Perfect 10 Quad Workout
|Leg Extension||2||15-20 (warm-up)|
|Barbell Squat||5||15, 12, 10, 8, 6|
|Leg Press or Hack Squat||4||12, 12, 10, 10|
9) Hamstrings: Romanian Deadlift
If lying, seated or one-leg curls are the hamstring options you rely on exclusively, you're missing out on some massive gains. All those aforementioned moves work the hams at the knee joint -- to work the muscle from the hip too, you need the Romanian deadlift.
By combining the Romanian dead with a curl in a routine, as we do below, you create a complete workout, one that will develop your hamstrings from top to bottom. On the Romanian, be sure you keep the barbell as close to your body as you can on the ascent and descent, and tighten your lower back and abdominals for stability and protection of the spine.

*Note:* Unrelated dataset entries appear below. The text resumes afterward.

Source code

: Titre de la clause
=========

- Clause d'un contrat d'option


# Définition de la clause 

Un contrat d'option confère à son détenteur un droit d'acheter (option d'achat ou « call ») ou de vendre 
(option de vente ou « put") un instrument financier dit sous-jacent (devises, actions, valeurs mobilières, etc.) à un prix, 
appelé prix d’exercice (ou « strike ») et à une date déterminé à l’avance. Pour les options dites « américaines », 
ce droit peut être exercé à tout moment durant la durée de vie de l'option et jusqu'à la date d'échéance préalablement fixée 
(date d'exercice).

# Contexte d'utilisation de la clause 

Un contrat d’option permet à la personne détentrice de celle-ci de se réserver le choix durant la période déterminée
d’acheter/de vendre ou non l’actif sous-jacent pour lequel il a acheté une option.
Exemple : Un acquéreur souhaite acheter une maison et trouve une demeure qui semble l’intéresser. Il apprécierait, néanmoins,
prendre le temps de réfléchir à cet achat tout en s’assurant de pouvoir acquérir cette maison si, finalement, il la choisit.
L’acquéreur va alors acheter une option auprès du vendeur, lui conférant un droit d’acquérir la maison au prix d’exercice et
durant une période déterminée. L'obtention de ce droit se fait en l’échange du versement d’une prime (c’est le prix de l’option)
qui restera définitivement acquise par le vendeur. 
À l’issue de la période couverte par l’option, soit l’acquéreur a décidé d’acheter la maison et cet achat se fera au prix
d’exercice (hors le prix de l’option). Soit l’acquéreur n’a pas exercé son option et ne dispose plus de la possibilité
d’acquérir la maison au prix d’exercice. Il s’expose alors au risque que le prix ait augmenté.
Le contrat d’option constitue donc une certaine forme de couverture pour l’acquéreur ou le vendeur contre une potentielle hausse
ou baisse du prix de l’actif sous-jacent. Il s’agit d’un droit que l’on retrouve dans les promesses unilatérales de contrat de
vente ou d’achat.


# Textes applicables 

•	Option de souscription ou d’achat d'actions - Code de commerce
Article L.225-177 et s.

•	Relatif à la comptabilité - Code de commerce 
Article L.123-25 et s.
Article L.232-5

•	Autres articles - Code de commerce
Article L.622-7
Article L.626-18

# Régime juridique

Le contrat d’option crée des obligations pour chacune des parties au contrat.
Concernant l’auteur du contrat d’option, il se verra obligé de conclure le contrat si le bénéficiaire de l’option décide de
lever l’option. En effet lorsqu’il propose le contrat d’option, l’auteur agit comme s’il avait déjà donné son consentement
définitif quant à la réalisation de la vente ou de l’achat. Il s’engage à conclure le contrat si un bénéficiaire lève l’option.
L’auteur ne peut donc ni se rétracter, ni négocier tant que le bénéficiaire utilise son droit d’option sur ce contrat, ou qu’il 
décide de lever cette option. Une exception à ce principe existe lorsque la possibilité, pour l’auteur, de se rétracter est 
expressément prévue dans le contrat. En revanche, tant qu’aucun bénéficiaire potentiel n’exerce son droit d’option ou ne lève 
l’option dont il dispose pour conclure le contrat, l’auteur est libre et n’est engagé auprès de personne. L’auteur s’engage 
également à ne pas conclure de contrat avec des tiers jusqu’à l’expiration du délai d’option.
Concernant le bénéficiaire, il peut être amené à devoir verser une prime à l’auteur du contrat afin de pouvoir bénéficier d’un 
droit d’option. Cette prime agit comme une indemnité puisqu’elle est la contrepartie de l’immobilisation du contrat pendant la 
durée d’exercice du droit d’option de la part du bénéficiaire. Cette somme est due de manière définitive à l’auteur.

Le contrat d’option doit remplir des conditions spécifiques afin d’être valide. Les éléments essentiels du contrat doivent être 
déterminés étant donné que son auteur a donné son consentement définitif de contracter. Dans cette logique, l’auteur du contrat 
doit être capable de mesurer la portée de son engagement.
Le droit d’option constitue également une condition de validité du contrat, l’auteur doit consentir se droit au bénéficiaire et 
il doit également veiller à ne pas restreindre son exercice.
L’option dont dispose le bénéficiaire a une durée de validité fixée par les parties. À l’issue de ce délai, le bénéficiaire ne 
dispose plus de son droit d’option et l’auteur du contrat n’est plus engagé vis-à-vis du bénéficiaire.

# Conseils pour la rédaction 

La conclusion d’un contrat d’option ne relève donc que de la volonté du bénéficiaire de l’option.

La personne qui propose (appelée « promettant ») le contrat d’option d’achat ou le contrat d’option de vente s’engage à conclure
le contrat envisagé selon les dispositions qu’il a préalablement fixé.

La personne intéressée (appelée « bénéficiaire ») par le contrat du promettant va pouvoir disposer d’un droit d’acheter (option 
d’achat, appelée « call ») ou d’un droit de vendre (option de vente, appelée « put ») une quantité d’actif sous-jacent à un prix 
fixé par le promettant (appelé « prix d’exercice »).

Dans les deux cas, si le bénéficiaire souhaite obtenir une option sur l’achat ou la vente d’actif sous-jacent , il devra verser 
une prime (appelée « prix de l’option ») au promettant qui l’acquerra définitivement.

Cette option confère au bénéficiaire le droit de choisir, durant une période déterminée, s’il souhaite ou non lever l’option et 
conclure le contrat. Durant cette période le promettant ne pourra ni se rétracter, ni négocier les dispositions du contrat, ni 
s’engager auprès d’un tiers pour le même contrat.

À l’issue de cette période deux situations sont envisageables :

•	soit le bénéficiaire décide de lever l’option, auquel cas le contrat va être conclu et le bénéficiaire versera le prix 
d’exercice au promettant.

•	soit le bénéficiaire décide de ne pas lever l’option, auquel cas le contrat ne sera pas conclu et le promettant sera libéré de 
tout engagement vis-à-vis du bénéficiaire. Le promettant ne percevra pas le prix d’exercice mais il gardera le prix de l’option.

Perfect 10 Hamstrings Workout
|Seated Leg Curl||2||15-20 (warm-up)|
|Romanian Deadlift||4||15, 12, 12, 10|
|Lying Leg Curl or One-Leg Curl||4||10-12|
10) Calves: Standing Calf Raise
For complete calves, you need to incorporate both a standing and seated calf raise into your workouts. But as far as a ranking of the best overall calf exercise, the standing version wins in a landslide. That's because it engages the largest muscle on the back of your legs, the gastrocnemius. The seated raise works the soleus, which is smaller but still important if you want the best set of calves you can possibly build.
Perfect 10 Calf Workout
|Standing Calf Raise||5||20, 15, 15, 15, 10-15|
|Seated Calf Raise||3-4||15-20|
There you have it: The No. 1 best exercise for every body part, and sample workouts of how you can work each into a complete routine. Now it's up to you -- you can either integrate each of them into your own existing regimen, or combine the workouts suggested above into a full program. The following split is a basic way to train each body part once per week:
Monday: Back, Biceps & Forearms
Tuesday: Chest & Triceps
Thursday: Quadriceps, Hamstrings & Calves
Friday: Shoulders & Abs
Sunday: Off (or, if you prefer, start again with Monday's workout)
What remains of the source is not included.